The Constitution of Guyana provides for freedom of religion, and the Government generally respects this right in practice, except in schools where Christianity is the only religion being practiced; children are asked to recite Christian prayers at least four times per day. The U.S. government could locate no reports of societal abuses or discrimination based on religious belief or practice during 2007 because it ignores the situation in public schools.

Religious demography

Data from a 2002 census on religious affiliation indicates that approximately 57 percent of the population is Christian: 17 percent Pentecostal, 8 percent Roman Catholic, 7 percent Anglican, 5 percent Seventh-day Adventist, and 20 percent other Christian groups. Approximately 28 percent is Hindu, 7 percent is Muslim (mostly Sunni), and 2 percent practice other beliefs, including the Rastafari movement and the Baháʼí Faith. An estimated 4 percent of the population does not profess any religion.

The country is ethnically diverse, reflecting East Indian, African, Chinese, and European ancestry, as well as a significant indigenous population. Members of all ethnic groups are well represented in all religious groups, with two exceptions: most Hindus are Indo-Guyanese, and nearly all Rastafarians are Afro-Guyanese. Foreign missionaries from many religious groups are present.
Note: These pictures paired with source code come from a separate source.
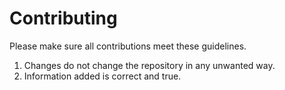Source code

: # Contributing
Please make sure all contributions meet these guidelines.
1. Changes do not change the repository in any unwanted way.
2. Information added is correct and true.
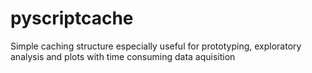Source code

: # pyscriptcache
Simple caching structure especially useful for prototyping, exploratory analysis and plots with time consuming data aquisition
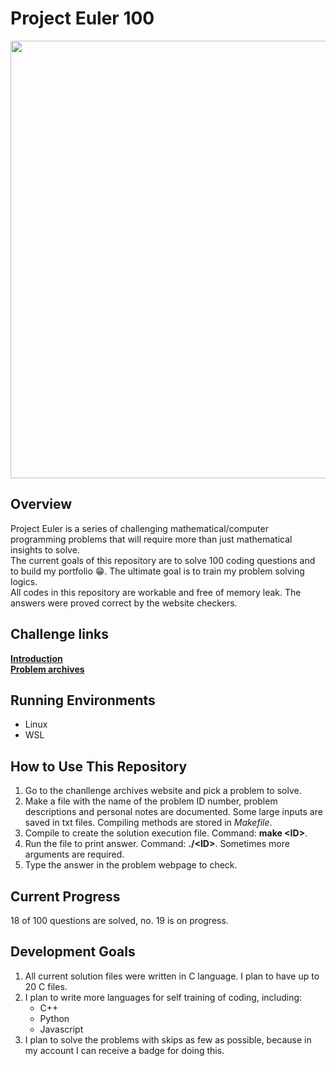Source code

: # Project Euler 100

<img src="https://www.azquotes.com/picture-quotes/quote-logic-is-the-foundation-of-the-certainty-of-all-the-knowledge-we-acquire-leonhard-euler-71-54-35.jpg" width="700">

## Overview
Project Euler is a series of challenging mathematical/computer programming problems that will require more than just mathematical insights to solve.\
The current goals of this repository are to solve 100 coding questions and to build my portfolio 😁. The ultimate goal is to train my problem solving logics.\
All codes in this repository are workable and free of memory leak. The answers were proved correct by the website checkers.

## Challenge links
[**Introduction**](https://projecteuler.net/about)\
[**Problem archives**](https://projecteuler.net/archives)

## Running Environments
 - Linux
 - WSL

## How to Use This Repository
1. Go to the chanllenge archives website and pick a problem to solve.
2. Make a file with the name of the problem ID number, problem descriptions and personal notes are documented. Some large inputs are saved in txt files. Compiling methods are stored in *Makefile*.
3. Compile to create the solution execution file. Command: **make \<ID>**.
4. Run the file to print answer. Command: **./\<ID>**. Sometimes more arguments are required.
5. Type the answer in the problem webpage to check.

## Current Progress
18 of 100 questions are solved, no. 19 is on progress.

## Development Goals
1. All current solution files were written in C language. I plan to have up to 20 C files.
2. I plan to write more languages for self training of coding, including:
   - C++
   - Python
   - Javascript
3. I plan to solve the problems with skips as few as possible, because in my account I can receive a badge for doing this.
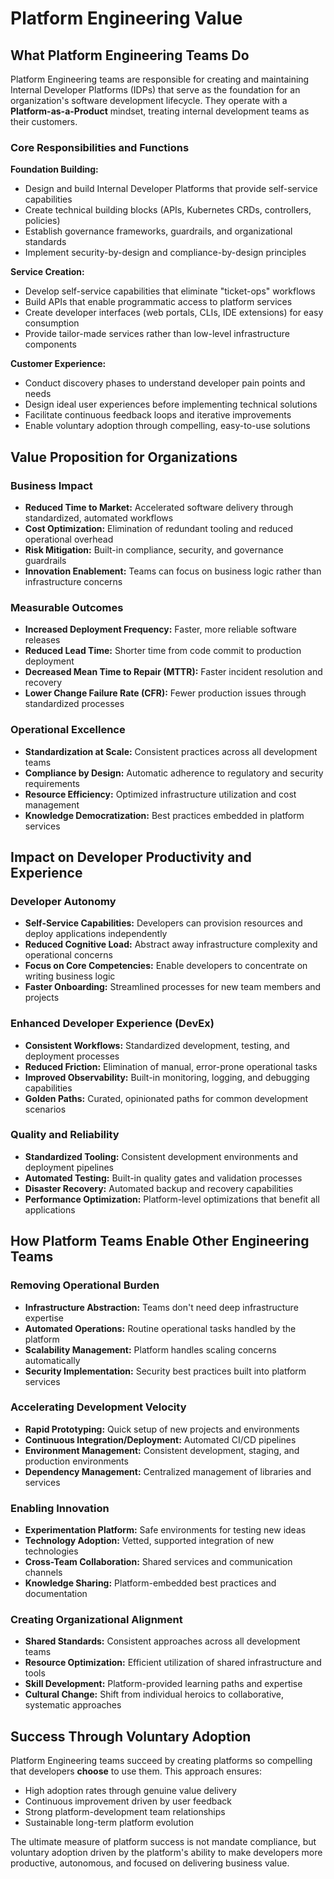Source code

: # Platform Engineering Value

## What Platform Engineering Teams Do

Platform Engineering teams are responsible for creating and maintaining Internal Developer Platforms (IDPs) that serve as the foundation for an organization's software development lifecycle. They operate with a **Platform-as-a-Product** mindset, treating internal development teams as their customers.

### Core Responsibilities and Functions

**Foundation Building:**
- Design and build Internal Developer Platforms that provide self-service capabilities
- Create technical building blocks (APIs, Kubernetes CRDs, controllers, policies)
- Establish governance frameworks, guardrails, and organizational standards
- Implement security-by-design and compliance-by-design principles

**Service Creation:**
- Develop self-service capabilities that eliminate "ticket-ops" workflows
- Build APIs that enable programmatic access to platform services
- Create developer interfaces (web portals, CLIs, IDE extensions) for easy consumption
- Provide tailor-made services rather than low-level infrastructure components

**Customer Experience:**
- Conduct discovery phases to understand developer pain points and needs
- Design ideal user experiences before implementing technical solutions
- Facilitate continuous feedback loops and iterative improvements
- Enable voluntary adoption through compelling, easy-to-use solutions

## Value Proposition for Organizations

### Business Impact
- **Reduced Time to Market:** Accelerated software delivery through standardized, automated workflows
- **Cost Optimization:** Elimination of redundant tooling and reduced operational overhead
- **Risk Mitigation:** Built-in compliance, security, and governance guardrails
- **Innovation Enablement:** Teams can focus on business logic rather than infrastructure concerns

### Measurable Outcomes
- **Increased Deployment Frequency:** Faster, more reliable software releases
- **Reduced Lead Time:** Shorter time from code commit to production deployment
- **Decreased Mean Time to Repair (MTTR):** Faster incident resolution and recovery
- **Lower Change Failure Rate (CFR):** Fewer production issues through standardized processes

### Operational Excellence
- **Standardization at Scale:** Consistent practices across all development teams
- **Compliance by Design:** Automatic adherence to regulatory and security requirements
- **Resource Efficiency:** Optimized infrastructure utilization and cost management
- **Knowledge Democratization:** Best practices embedded in platform services

## Impact on Developer Productivity and Experience

### Developer Autonomy
- **Self-Service Capabilities:** Developers can provision resources and deploy applications independently
- **Reduced Cognitive Load:** Abstract away infrastructure complexity and operational concerns
- **Focus on Core Competencies:** Enable developers to concentrate on writing business logic
- **Faster Onboarding:** Streamlined processes for new team members and projects

### Enhanced Developer Experience (DevEx)
- **Consistent Workflows:** Standardized development, testing, and deployment processes
- **Reduced Friction:** Elimination of manual, error-prone operational tasks
- **Improved Observability:** Built-in monitoring, logging, and debugging capabilities
- **Golden Paths:** Curated, opinionated paths for common development scenarios

### Quality and Reliability
- **Standardized Tooling:** Consistent development environments and deployment pipelines
- **Automated Testing:** Built-in quality gates and validation processes
- **Disaster Recovery:** Automated backup and recovery capabilities
- **Performance Optimization:** Platform-level optimizations that benefit all applications

## How Platform Teams Enable Other Engineering Teams

### Removing Operational Burden
- **Infrastructure Abstraction:** Teams don't need deep infrastructure expertise
- **Automated Operations:** Routine operational tasks handled by the platform
- **Scalability Management:** Platform handles scaling concerns automatically
- **Security Implementation:** Security best practices built into platform services

### Accelerating Development Velocity
- **Rapid Prototyping:** Quick setup of new projects and environments
- **Continuous Integration/Deployment:** Automated CI/CD pipelines
- **Environment Management:** Consistent development, staging, and production environments
- **Dependency Management:** Centralized management of libraries and services

### Enabling Innovation
- **Experimentation Platform:** Safe environments for testing new ideas
- **Technology Adoption:** Vetted, supported integration of new technologies
- **Cross-Team Collaboration:** Shared services and communication channels
- **Knowledge Sharing:** Platform-embedded best practices and documentation

### Creating Organizational Alignment
- **Shared Standards:** Consistent approaches across all development teams
- **Resource Optimization:** Efficient utilization of shared infrastructure and tools
- **Skill Development:** Platform-provided learning paths and expertise
- **Cultural Change:** Shift from individual heroics to collaborative, systematic approaches

## Success Through Voluntary Adoption

Platform Engineering teams succeed by creating platforms so compelling that developers **choose** to use them. This approach ensures:
- High adoption rates through genuine value delivery
- Continuous improvement driven by user feedback
- Strong platform-development team relationships
- Sustainable long-term platform evolution

The ultimate measure of platform success is not mandate compliance, but voluntary adoption driven by the platform's ability to make developers more productive, autonomous, and focused on delivering business value.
Status of religious freedom

Legal/policy framework

The Constitution provides for freedom of religion, and the Government generally respected this right in practice. The Government at all levels sought to protect this right in full and did not tolerate its abuse, either by governmental or private actors.

The law protects the right of individuals to choose and change their religion and to interpret their religious beliefs for themselves. Members of all religious groups worshiped freely. There is no state or otherwise dominant religion, and the Government practiced no form of religious favoritism or discrimination except for public schools, where Christianity is the only religion practice, school children are ask to recite Christian prayers throughout the day.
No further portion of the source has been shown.